Buuut, this is what I heard from some very valuable, highly reputable and noncriminal sources whose identities I will keep secret no matter what happens. They can drag my Cree ass through the highest court in the universe and put me on Murphy Brown and then, and only then, I might spill my journalistic guts.

Bigshots (delete S and H) from our friendly provincial hydro and forestry organizations came calling to seduce us with their plans to strip our home of its riches.

There they sat in the room looking the way hydro and forestry reps look when they come courting. With a great deal of discomfort they tell of their great plan to come in, develop the hell out of the place, give us, double exclamation point, a share of the profits. What they don’t tell us is they’ll then F-off with the rest and practically give it away to the extremely United States south of us. This is what they’ve been doing with results from their first phase.

They only reason they’ll actually step on rez soil is when they see no other way but to buy us off. Don’t trust them. Good Indians through the past five hundred year never have and never will.

They know nothing of us. They don’t even know the names of our communities. Guess which village they called “Waswapiki.” They even insulted the Great Chef Jean Cuisine and called him “Chef Jean Poulet” Okay, that’s pretty funny, but still… They should at least take a second of their precious times to learn the proper pronunciation of Cree names. Maybe then they wouldn’t insult their artists by proposing to name those 101 “islands” in the wasteland they created after them.

Anyway, at one point in the proceedings the chief called an impromptu break because nature was calling. The new boys in town were freaked out by this and it was all downhill from there. They impolitely declined an invitation to spend the night in the local hotel and promptly F-ed off to the nearest, they were heard to say, town.

Our reader’s poll caused quite a stir in some communities. There’s one guy who was mentioned who hasn’t been able to show his face in town since the issue appeared. There was talk of a few long faces on some people. Some of them couldn’t wait for the next issue to come out so people would forget about the poll. Even the CBC called to inquire about the results. There’s reason to worry, we’re planning a few more of those in the very near future.

Someone with money from the office went to the dep to buy a six pack and offered me one. I had trouble twisting the cap off so I utilized the Cree method, using a lighter. The drink tasted like it should but then I noticed a sharp chip of glass had broken off the top and was sitting at the bottom of the bottle. The distinct sound of chi-ching, chi-ching, chi-ching went off in my head. We debated whether we should take it to where it was purchased from or take it straight to the top. We were just down the hall when wiser heads prevailed and decided it would be too alcoholic of us to take it to the dep for a measly bottle of beer. We decided to call the manufacturer instead. I dialed their number but all I got was a computerized voice. I hung up in disgust.

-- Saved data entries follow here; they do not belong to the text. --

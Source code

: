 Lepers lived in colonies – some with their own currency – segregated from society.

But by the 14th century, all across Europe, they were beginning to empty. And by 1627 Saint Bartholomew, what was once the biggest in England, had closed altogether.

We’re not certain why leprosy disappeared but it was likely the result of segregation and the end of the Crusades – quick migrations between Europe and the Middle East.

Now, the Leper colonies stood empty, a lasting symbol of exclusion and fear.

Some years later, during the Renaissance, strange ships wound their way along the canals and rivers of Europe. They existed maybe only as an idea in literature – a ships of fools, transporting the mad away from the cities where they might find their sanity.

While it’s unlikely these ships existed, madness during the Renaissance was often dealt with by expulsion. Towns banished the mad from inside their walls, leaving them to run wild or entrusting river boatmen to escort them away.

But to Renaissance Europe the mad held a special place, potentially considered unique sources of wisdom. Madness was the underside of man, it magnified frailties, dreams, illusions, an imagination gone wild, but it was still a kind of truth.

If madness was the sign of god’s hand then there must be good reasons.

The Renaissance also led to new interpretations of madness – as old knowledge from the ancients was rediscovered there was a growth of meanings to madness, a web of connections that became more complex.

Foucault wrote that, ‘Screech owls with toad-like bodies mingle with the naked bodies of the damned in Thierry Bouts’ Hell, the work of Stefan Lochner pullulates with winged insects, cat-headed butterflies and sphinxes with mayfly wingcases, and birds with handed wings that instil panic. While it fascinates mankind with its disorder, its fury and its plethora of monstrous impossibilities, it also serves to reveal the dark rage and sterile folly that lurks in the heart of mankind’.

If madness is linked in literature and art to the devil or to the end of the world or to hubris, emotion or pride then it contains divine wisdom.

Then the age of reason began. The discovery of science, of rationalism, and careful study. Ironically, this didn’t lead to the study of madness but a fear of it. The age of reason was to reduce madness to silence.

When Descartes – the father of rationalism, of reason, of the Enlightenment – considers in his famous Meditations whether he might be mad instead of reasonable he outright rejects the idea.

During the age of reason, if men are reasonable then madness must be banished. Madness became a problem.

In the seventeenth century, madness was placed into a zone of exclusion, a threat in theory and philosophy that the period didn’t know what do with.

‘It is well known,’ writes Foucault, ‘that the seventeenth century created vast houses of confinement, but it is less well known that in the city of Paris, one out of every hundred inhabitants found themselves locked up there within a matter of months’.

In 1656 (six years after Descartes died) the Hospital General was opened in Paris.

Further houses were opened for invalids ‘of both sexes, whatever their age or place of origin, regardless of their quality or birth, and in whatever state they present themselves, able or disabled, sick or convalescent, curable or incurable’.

I called a friend of mine for advice. Pedro had, in the early and wild seventies, found a matchbook floating around in a stub nosed bottle of 50. He took a photograph of it and sent it to the company demanding reparations. They offered to buy his negatives for a two four. “That’s not enough. We want ten cases!” he demanded. He was told by their legal counsel it was too much and that was the end of that. Cheap or what!

“I still have the negatives.” says my friend, who is considering changing brands.

There’s a moral to that, and maybe the other, stories. Don’t give in so impulsively, hold out for more and then strike.